Task requirements — Search for the word "Passwort" in the entries. Each line that holds it should be copied.

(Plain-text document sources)
※ ※ ※
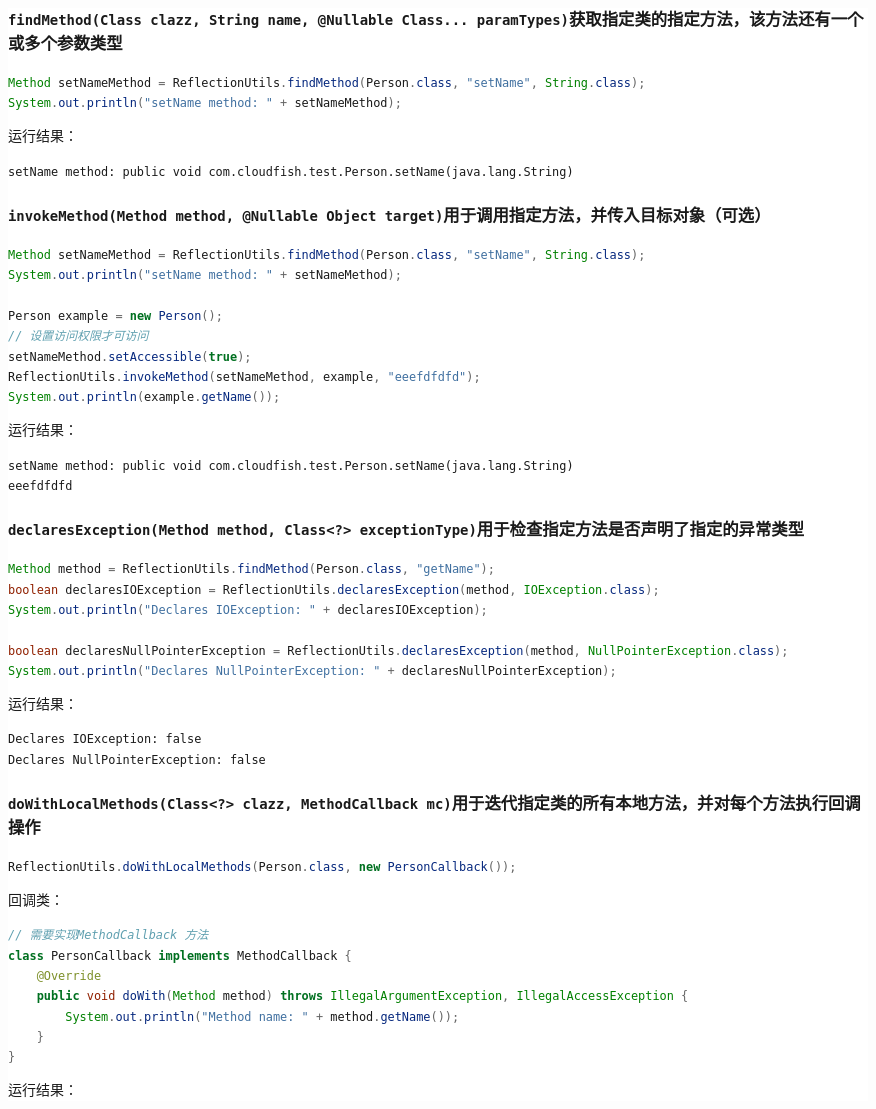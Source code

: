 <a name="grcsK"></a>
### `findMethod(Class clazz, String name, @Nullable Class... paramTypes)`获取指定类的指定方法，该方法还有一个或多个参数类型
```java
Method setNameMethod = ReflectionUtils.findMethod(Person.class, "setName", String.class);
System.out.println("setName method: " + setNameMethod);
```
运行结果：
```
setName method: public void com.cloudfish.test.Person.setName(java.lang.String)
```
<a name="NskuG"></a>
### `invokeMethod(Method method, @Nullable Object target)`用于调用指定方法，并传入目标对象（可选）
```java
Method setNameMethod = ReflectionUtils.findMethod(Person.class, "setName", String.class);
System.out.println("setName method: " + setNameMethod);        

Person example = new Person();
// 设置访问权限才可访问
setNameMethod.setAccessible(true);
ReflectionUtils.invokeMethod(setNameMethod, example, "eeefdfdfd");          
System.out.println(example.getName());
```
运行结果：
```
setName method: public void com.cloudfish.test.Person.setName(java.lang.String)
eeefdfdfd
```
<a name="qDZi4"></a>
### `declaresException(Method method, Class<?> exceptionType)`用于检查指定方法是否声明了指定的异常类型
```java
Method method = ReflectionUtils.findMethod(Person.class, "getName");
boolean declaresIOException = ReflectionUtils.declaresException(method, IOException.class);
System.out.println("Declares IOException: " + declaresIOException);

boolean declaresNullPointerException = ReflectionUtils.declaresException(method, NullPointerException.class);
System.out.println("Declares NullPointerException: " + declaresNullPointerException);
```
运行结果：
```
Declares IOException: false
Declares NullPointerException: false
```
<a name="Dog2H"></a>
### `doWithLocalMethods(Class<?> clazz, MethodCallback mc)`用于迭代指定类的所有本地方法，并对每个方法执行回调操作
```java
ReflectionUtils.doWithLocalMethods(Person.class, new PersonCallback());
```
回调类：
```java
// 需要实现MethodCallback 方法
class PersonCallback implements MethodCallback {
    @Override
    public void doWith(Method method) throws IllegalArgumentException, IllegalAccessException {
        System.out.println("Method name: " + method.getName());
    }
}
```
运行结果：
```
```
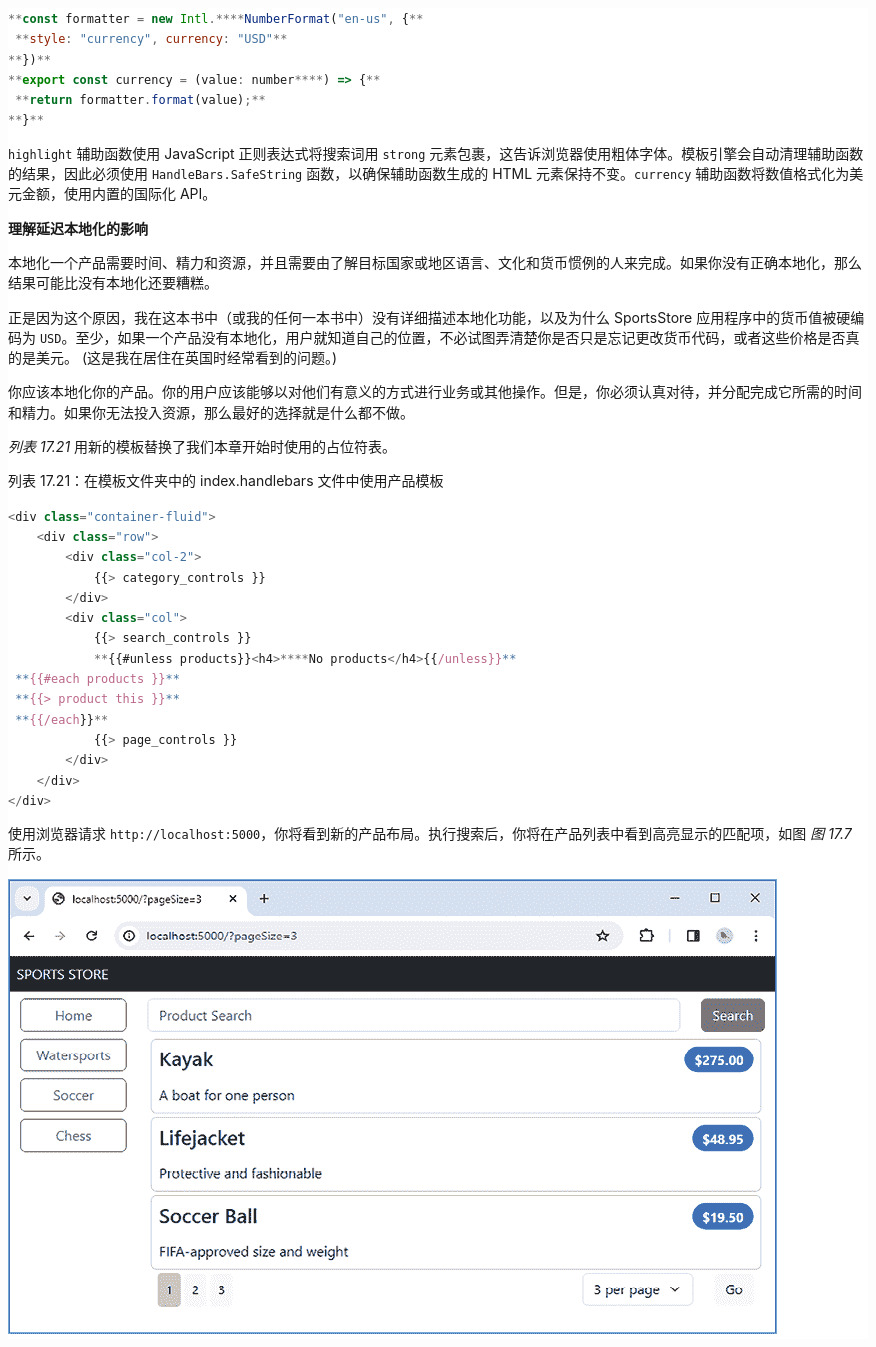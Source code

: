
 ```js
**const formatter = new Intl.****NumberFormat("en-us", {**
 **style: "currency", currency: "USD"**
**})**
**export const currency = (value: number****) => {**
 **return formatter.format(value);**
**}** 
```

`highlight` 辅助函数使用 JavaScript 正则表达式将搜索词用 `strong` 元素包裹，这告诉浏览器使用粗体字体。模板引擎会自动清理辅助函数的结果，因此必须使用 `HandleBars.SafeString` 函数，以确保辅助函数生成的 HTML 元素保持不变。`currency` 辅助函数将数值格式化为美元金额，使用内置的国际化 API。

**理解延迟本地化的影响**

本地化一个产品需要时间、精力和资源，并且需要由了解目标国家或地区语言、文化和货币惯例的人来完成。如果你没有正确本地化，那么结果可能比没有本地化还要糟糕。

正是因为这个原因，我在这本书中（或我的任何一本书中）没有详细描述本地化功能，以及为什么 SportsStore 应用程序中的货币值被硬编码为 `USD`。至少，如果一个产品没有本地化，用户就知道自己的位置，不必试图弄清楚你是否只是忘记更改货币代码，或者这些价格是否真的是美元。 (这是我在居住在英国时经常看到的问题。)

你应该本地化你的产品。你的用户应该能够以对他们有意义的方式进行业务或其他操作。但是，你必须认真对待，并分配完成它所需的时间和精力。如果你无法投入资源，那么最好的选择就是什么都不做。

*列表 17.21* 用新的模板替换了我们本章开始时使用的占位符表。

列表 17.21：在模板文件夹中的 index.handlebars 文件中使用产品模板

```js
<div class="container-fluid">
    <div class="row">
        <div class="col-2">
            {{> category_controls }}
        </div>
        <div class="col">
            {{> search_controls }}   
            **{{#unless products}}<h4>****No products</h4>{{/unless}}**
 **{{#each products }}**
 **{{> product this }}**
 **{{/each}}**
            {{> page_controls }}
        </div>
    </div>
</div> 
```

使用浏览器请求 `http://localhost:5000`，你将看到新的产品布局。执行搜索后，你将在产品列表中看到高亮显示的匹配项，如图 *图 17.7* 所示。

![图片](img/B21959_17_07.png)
※ ※ ※
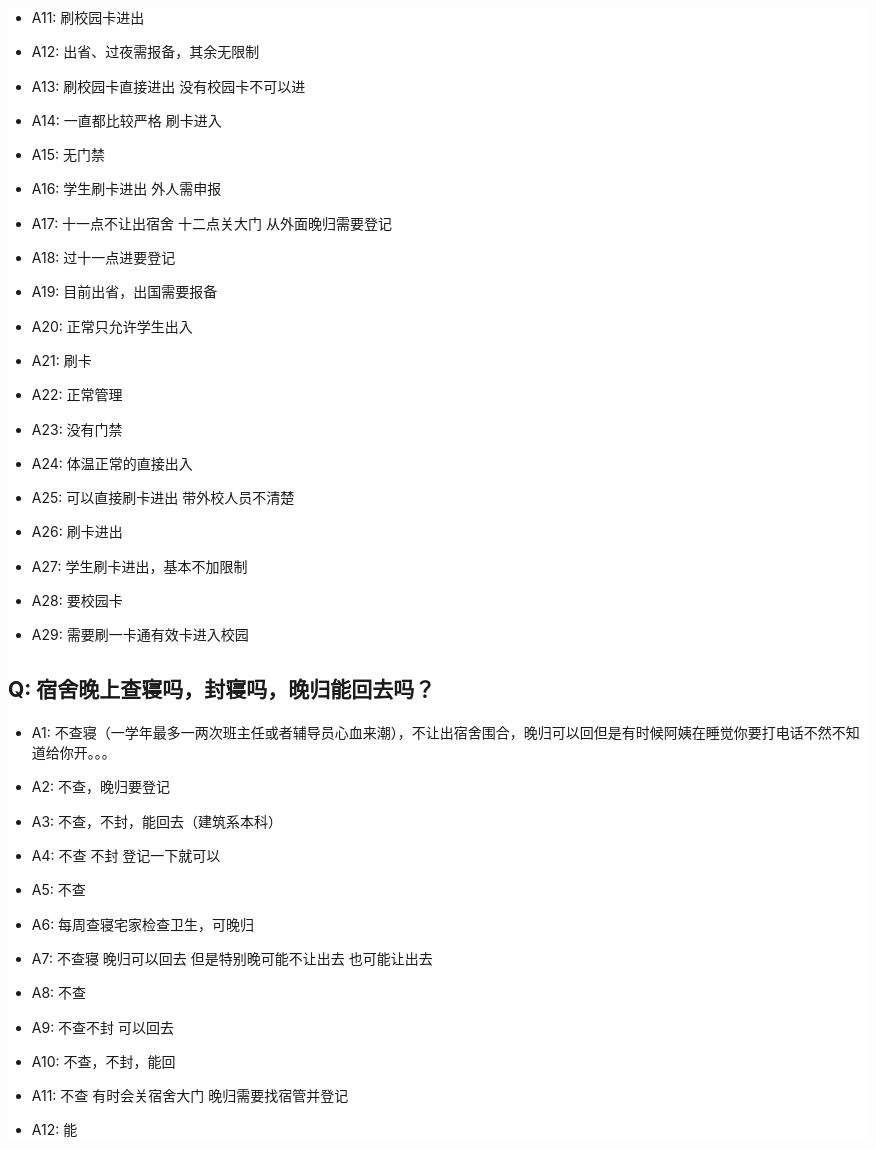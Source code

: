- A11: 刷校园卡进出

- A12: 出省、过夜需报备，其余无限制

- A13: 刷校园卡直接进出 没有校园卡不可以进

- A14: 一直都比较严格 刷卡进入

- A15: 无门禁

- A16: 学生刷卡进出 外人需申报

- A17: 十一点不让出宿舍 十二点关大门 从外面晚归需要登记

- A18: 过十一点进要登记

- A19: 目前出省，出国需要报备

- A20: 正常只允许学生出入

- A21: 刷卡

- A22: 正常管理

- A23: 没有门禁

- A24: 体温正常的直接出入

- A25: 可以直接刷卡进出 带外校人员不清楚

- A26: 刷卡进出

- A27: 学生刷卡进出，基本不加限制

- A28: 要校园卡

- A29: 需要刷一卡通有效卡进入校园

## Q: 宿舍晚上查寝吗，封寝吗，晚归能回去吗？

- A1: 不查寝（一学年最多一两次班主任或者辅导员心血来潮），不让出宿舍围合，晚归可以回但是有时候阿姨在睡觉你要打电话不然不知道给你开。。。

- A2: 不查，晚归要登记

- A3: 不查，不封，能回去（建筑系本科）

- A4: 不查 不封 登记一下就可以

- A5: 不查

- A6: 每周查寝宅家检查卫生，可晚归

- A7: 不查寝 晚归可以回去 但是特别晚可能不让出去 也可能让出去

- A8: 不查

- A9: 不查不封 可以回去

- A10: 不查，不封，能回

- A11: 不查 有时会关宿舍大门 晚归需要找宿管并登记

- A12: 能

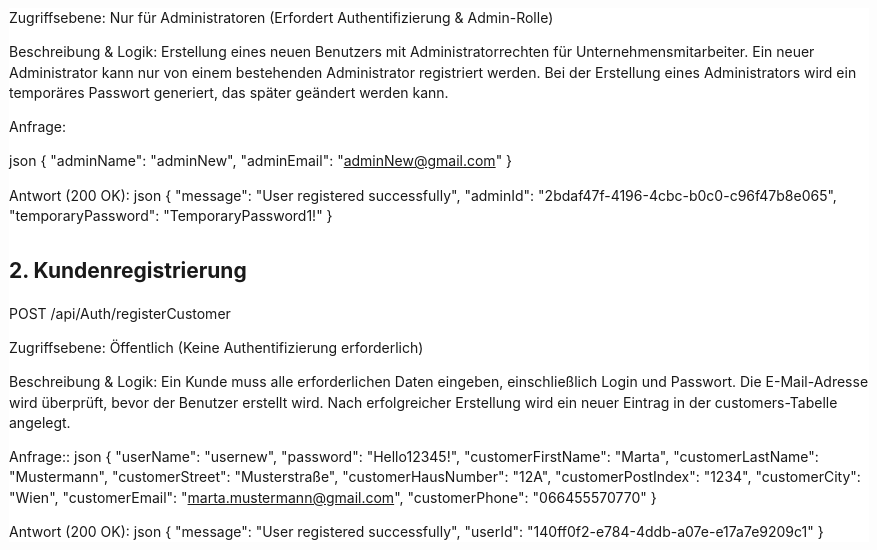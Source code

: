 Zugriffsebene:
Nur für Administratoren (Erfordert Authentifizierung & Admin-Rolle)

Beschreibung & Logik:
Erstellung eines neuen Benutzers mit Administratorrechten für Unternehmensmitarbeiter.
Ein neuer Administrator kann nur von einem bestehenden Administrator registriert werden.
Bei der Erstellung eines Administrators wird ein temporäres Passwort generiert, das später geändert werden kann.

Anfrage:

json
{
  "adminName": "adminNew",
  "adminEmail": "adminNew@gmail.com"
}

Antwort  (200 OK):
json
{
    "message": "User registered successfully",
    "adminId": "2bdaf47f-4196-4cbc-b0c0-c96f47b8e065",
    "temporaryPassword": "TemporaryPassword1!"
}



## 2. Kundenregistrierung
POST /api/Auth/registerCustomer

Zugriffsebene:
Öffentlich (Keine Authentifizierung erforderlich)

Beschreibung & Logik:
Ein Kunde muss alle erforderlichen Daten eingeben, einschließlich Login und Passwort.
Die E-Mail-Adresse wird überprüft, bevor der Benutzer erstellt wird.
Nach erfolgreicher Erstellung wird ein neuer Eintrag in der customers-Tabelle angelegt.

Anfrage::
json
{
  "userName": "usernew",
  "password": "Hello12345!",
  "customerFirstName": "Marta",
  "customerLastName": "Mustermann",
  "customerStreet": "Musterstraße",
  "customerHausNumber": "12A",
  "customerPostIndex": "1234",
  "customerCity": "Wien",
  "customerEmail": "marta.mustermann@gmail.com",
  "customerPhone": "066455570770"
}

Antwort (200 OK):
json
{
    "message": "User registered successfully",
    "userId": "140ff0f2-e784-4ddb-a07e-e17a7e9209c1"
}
※ ※ ※
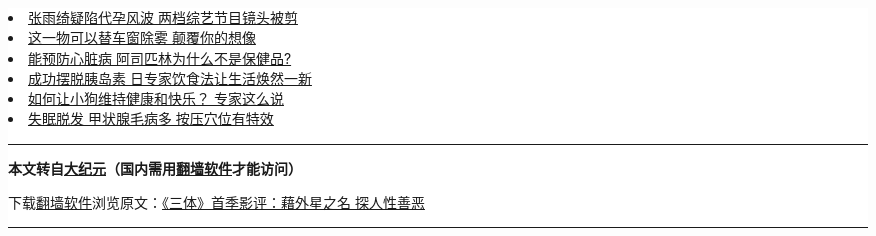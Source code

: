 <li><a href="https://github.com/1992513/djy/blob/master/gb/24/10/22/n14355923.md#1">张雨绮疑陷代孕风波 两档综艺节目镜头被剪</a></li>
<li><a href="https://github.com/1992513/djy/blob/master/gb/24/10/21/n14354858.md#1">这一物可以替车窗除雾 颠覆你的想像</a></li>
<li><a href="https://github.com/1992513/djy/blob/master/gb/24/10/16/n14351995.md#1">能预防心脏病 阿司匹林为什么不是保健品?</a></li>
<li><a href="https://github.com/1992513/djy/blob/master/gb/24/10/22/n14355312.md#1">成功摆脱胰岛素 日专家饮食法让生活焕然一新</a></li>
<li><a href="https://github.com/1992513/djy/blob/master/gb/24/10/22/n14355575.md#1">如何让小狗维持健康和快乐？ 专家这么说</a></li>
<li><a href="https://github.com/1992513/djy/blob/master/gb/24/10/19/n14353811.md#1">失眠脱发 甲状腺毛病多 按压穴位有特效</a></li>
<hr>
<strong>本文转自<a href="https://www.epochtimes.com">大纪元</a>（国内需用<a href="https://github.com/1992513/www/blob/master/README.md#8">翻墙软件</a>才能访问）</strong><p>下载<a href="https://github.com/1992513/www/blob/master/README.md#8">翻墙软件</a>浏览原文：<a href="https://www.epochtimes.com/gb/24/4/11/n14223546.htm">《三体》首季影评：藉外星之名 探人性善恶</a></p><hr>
※ ※ ※
Response to this exercise —
Bei der Erstellung eines Administrators wird ein temporäres Passwort generiert, das später geändert werden kann.
Ein Kunde muss alle erforderlichen Daten eingeben, einschließlich Login und Passwort.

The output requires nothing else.